Dedicating herself to the saving of souls…
Reflections on the readings for the Memorial of St. Thérèse of the Child Jesus (October 1, 2020): JB 19:21-27; PS 27:7-9,13-14; LK 10:1-12
MISSIO offers “Mission In Scripture” to nurture a missionary heart, providing reflections on the missionary themes in the readings of Sundays, Feast Days and Holy Days
Through her work, prayer, penance, and acts of charity, she embraced what she called her Little Way.

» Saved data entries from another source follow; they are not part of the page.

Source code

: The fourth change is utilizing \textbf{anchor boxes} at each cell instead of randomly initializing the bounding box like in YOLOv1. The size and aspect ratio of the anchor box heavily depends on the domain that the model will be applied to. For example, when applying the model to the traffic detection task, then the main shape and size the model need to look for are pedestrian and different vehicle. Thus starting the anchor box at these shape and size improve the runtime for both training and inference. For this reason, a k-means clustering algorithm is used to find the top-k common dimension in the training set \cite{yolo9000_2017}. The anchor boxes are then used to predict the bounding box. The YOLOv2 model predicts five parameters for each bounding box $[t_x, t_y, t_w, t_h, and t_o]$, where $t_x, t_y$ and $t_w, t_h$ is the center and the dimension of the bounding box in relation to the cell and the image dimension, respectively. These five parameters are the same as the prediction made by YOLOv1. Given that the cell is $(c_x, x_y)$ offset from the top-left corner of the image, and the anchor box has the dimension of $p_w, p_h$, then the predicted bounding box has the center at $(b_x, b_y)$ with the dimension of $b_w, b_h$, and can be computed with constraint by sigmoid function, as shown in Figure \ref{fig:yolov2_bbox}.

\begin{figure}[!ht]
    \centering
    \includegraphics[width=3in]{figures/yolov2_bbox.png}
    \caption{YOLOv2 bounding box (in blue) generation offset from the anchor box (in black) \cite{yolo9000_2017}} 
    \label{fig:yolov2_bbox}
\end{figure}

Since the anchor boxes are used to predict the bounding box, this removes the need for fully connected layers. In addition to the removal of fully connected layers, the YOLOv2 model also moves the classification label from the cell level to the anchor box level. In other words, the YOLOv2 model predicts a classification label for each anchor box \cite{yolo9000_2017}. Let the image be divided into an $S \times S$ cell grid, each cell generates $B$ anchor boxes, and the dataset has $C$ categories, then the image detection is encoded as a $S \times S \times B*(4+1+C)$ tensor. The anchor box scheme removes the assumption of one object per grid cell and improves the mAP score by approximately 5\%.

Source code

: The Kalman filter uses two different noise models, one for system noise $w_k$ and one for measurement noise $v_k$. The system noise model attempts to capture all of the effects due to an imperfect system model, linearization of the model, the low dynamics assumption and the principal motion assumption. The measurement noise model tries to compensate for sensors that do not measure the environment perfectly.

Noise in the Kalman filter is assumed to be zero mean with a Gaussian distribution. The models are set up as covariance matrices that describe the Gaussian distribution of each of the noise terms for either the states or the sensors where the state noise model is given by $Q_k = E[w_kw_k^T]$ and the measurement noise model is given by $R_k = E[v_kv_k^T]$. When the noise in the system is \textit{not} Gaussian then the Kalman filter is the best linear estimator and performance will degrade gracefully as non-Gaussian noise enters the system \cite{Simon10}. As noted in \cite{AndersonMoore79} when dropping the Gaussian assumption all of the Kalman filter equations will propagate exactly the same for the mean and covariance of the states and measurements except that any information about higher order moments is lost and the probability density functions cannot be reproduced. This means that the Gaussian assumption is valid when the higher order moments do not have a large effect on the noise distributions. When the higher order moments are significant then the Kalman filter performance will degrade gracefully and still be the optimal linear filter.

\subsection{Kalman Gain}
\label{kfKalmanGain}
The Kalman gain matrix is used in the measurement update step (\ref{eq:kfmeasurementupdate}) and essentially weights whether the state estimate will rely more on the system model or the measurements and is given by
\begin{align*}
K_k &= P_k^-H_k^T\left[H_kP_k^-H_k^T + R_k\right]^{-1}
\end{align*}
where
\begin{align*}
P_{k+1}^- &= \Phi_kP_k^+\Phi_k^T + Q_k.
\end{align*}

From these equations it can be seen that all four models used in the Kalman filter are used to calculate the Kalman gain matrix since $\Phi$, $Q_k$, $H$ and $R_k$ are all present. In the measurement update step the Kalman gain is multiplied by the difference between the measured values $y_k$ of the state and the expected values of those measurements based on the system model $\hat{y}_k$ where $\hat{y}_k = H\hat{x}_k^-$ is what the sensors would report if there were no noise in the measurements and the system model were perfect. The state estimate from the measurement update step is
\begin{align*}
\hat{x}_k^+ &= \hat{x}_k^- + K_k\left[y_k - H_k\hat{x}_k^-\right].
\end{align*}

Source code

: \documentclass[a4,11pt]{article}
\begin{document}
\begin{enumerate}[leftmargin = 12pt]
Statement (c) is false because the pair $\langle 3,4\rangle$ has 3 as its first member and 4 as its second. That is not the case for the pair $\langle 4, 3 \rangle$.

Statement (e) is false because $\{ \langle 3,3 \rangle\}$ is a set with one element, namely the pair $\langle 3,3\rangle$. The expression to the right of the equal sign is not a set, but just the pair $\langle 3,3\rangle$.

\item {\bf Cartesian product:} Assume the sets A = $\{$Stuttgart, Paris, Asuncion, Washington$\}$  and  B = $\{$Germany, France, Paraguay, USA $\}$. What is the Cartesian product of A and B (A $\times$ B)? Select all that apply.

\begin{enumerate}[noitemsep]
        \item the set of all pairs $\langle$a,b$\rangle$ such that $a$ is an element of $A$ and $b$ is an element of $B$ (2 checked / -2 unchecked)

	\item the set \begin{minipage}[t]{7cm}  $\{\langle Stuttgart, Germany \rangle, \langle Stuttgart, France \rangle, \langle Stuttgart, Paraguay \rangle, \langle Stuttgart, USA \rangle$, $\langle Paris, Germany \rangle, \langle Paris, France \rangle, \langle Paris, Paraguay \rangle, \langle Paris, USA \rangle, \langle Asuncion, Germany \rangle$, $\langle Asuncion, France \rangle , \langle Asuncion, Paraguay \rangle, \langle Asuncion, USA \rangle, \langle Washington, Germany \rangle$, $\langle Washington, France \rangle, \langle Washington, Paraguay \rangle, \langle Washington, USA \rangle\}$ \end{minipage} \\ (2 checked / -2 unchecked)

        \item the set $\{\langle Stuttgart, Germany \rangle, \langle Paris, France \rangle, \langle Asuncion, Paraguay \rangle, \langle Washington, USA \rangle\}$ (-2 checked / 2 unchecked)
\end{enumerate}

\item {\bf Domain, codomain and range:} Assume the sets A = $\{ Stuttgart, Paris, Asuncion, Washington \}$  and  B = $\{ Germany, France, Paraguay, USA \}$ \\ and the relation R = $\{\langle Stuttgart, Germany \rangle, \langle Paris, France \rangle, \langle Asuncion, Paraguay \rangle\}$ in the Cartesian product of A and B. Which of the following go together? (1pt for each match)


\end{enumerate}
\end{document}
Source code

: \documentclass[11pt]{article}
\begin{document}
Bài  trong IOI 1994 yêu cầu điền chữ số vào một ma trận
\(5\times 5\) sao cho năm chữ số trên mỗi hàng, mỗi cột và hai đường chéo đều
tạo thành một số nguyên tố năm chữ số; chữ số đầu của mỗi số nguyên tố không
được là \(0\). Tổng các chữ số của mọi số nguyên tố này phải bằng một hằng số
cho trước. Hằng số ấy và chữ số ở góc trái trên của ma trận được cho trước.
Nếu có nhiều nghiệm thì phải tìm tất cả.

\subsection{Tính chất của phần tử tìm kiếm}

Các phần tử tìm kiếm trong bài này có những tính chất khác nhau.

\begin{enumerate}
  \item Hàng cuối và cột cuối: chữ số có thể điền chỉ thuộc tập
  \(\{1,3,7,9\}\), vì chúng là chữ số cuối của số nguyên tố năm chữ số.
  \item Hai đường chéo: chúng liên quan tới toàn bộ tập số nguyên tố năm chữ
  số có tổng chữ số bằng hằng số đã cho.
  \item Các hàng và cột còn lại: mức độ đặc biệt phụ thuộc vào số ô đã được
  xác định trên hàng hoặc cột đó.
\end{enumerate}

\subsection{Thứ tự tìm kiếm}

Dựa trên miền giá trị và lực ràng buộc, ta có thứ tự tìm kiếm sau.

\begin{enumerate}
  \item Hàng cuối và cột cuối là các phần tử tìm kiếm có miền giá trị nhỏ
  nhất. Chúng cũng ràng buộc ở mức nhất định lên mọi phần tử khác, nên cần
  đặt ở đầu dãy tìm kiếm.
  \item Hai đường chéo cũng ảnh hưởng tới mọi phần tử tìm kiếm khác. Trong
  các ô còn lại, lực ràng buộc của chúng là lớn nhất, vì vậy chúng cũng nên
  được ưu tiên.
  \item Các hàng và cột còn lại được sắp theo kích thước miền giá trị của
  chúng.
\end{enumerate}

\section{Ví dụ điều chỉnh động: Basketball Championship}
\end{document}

On this feast day, we celebrate the well-beloved St. Thérèse of Lisieux (of the Child Jesus) who is also known as the “Little Flower.” Before her death at only 24 years of age, she had spent a sheltered life, first in her home in the Normandy region of France, and then in a nearby Carmelite convent. While she was dedicated to God from her childhood, Thérèse still had to overcome various physical, emotional and spiritual issues on her path to the deep relationship with our Lord for which she so longed. At 15 she was permitted to enter the order. She wanted to dedicate herself to the saving of souls. Every single person on the face of the earth was precious to her because they were precious to God. And through her work, prayer, penance, and acts of charity, she embraced what she called her Little Way. It would bring her closer to Christ and assist those for whom she offered up her efforts. In today’s Gospel we hear Jesus say, “The harvest is abundant but the laborers are few; so ask the master of the harvest to send out laborers for his harvest. Go on your way.… Whatever town you enter and they welcome you…say to them, ‘The Kingdom of God is at hand for you’” (Luke 10:2-3, 8, 9). Surely St. Thérèse did her part on behalf of the Kingdom. Her sacrifice on behalf of priests, missionaries and all the people they serve was a major focus of her vocation as a Carmelite: “Not being able to be a missionary in action, I have wanted to be one by love and penance.”
Near the end of her life in 1897, she experienced both physical pain and a spiritual darkness of the soul. A year later, the autobiography that she had been instructed by her superiors to write made its way from other convents to bookstores. “The Story of a Soul” made a great impact on people around the world. St. Therese was canonized in 1925 and, in 1927, named co-patron (with St. Francis Xavier) of all the Church’s missions. Pope St. John Paul II proclaimed her a doctor of the Church in 1997. She is remembered for promising that: “After my death I will let fall a shower of roses. I will spend my heaven in doing good upon earth.”
Suggested missionary action: As we begin this Mission Month, let us ask St. Thérèse of Lisieux to help us each day to be “missionaries by love” to our neighbor half a block and half a world away. Let us also ask the Little Flower to protect and strengthen the Church’s missionaries each day.